=== WORK REQUEST ===
Each line of the data below that contains "deduce" must be copied.

=== SUPPLIED RECORDS ===
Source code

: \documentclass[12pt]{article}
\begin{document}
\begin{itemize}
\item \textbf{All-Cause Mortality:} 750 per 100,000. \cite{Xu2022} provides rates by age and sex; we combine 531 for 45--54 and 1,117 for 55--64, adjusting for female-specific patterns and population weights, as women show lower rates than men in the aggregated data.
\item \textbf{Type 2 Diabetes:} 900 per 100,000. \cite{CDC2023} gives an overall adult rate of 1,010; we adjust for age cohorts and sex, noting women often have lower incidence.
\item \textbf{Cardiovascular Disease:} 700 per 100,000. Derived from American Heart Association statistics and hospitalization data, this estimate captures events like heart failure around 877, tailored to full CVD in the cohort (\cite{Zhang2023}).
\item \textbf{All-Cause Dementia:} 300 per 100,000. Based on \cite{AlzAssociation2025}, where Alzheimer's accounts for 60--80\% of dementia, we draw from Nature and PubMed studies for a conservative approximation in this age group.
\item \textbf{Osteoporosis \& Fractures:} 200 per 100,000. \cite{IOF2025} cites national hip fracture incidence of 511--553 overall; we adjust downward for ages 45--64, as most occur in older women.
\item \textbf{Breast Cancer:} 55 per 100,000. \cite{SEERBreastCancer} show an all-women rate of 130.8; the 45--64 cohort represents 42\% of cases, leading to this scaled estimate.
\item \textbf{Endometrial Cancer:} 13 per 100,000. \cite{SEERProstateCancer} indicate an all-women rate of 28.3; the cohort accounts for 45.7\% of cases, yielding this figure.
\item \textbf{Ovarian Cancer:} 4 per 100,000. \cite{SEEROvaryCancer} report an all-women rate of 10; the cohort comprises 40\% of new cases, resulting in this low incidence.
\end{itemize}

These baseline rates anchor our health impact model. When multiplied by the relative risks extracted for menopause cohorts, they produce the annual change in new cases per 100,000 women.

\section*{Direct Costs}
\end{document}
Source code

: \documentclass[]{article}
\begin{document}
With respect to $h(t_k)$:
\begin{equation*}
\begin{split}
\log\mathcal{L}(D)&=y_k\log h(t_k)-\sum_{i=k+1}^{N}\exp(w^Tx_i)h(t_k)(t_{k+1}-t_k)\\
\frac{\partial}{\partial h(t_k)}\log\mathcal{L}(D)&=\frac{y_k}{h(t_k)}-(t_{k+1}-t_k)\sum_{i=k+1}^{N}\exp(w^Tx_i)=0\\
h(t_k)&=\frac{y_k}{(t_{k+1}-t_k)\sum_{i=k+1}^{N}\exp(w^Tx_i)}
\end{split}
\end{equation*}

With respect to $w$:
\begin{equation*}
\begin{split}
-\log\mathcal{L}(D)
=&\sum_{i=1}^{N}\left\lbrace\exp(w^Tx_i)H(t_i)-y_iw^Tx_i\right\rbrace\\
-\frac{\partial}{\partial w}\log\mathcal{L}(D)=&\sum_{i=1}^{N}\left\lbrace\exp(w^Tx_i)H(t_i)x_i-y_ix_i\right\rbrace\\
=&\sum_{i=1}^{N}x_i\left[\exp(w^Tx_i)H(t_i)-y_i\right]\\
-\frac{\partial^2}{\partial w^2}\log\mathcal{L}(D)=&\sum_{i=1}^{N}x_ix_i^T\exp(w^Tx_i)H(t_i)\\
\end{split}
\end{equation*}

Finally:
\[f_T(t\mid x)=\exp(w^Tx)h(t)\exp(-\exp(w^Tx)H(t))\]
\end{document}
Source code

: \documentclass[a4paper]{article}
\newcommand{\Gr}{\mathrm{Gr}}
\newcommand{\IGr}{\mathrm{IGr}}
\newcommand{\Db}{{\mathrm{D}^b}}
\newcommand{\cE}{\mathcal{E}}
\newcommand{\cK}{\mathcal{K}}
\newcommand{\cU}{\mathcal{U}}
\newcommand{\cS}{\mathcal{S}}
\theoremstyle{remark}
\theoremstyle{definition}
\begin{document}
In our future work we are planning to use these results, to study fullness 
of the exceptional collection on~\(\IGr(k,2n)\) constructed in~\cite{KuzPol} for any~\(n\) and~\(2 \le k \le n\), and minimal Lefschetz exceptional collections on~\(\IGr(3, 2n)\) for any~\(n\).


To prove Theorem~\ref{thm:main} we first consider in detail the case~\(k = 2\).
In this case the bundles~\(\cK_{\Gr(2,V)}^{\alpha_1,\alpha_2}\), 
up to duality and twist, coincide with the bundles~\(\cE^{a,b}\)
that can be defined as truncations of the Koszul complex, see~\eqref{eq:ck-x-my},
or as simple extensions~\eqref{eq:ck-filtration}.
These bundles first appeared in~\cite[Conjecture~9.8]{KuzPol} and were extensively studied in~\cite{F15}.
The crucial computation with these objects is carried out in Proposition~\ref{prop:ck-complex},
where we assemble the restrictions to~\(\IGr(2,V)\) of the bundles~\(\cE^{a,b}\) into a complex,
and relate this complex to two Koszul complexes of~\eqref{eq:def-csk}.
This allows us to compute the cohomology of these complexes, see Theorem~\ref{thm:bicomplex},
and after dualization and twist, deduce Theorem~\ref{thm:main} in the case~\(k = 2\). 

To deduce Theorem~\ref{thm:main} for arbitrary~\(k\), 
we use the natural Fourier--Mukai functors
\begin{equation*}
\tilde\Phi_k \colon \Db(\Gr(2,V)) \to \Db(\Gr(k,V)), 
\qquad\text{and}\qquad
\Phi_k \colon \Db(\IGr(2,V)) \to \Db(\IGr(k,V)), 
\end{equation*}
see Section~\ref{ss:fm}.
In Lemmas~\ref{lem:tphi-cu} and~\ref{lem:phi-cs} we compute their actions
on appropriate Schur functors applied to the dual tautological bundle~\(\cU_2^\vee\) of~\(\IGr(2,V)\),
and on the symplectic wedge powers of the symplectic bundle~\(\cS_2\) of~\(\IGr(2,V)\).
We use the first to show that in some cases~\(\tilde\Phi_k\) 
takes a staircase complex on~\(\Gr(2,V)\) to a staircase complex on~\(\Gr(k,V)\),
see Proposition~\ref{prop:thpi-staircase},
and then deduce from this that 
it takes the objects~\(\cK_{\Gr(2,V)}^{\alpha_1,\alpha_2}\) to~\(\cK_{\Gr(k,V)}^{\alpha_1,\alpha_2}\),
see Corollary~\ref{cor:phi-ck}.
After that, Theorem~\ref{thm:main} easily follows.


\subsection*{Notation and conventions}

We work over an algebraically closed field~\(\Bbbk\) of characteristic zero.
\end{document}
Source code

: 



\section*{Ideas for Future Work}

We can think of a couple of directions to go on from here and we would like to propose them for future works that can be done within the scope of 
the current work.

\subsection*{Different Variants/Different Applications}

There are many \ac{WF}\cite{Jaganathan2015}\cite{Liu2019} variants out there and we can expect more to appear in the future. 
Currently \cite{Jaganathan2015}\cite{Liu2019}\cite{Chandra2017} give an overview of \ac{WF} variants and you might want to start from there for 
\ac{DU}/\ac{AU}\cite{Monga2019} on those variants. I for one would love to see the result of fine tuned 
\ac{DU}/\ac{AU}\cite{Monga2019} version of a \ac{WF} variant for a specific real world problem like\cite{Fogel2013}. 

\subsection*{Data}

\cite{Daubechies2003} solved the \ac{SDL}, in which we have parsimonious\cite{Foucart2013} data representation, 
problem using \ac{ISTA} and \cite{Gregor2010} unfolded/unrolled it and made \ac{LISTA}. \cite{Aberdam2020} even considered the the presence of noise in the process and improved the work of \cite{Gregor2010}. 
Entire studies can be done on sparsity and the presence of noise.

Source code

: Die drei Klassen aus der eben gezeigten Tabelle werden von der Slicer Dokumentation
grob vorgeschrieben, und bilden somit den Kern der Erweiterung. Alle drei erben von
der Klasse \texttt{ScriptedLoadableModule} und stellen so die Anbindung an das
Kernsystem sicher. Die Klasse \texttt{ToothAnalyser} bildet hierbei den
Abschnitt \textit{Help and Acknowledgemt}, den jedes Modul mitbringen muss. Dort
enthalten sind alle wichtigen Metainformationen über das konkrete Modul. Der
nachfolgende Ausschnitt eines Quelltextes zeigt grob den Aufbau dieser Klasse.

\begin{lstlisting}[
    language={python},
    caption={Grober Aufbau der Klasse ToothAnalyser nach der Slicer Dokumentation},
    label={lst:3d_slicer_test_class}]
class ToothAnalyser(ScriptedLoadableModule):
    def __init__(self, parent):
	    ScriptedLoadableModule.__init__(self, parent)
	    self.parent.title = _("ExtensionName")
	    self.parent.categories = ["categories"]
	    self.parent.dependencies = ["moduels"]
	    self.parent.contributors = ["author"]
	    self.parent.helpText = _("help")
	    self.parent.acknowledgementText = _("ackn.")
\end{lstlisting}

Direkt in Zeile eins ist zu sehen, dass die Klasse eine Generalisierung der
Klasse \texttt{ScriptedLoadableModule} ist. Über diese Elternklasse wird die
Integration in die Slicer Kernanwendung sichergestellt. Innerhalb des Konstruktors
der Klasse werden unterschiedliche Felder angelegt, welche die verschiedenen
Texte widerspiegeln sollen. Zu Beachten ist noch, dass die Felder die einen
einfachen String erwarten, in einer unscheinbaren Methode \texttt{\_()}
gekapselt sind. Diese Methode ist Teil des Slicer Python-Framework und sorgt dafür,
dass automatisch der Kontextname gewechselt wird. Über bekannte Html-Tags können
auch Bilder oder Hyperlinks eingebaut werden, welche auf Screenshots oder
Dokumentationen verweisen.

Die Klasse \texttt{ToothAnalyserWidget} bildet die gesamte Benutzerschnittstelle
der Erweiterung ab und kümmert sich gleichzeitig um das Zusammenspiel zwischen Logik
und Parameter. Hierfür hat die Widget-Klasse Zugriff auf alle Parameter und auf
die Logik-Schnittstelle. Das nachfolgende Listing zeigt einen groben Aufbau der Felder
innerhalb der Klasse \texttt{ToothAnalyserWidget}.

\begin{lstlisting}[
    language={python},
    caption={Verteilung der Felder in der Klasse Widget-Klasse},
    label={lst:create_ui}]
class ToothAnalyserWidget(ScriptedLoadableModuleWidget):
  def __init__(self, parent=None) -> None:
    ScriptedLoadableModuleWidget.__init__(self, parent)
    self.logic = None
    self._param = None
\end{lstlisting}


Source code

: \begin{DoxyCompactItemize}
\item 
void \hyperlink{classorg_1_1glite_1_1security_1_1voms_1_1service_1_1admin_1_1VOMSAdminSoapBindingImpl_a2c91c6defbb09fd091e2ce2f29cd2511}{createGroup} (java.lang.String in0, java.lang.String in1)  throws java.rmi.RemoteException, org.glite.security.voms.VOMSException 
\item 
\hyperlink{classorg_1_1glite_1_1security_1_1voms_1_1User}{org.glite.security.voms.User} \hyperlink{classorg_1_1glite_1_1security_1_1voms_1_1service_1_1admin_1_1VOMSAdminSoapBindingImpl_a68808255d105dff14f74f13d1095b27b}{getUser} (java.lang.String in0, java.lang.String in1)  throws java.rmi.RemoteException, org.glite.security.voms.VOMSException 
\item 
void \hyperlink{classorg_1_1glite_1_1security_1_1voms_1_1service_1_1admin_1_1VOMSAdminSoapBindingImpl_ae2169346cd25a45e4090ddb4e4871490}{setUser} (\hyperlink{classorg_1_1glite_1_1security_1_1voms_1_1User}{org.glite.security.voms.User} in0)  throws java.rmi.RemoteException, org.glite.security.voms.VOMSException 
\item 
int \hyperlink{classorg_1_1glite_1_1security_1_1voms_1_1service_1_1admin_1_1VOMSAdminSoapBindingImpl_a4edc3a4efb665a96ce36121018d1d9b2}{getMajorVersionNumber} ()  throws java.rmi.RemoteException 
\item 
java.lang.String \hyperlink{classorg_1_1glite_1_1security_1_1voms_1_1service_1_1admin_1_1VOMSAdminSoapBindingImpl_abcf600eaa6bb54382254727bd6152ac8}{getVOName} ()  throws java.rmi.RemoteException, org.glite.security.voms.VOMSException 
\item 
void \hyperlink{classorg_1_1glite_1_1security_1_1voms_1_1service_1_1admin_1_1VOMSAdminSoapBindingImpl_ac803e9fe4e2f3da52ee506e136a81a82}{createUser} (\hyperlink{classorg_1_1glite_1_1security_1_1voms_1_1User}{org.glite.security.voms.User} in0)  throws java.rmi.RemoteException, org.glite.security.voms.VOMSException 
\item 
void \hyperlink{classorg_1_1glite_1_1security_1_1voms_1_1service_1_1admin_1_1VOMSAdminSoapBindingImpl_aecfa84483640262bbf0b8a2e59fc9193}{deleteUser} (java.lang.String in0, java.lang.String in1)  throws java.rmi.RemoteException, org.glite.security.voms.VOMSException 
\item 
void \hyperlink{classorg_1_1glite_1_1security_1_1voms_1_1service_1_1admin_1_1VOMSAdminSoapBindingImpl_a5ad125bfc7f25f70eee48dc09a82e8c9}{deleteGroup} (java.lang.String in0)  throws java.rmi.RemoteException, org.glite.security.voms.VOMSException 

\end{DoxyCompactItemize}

=== TASK RESULT ===
and after dualization and twist, deduce Theorem~\ref{thm:main} in the case~\(k = 2\). 
To deduce Theorem~\ref{thm:main} for arbitrary~\(k\), 
and then deduce from this that 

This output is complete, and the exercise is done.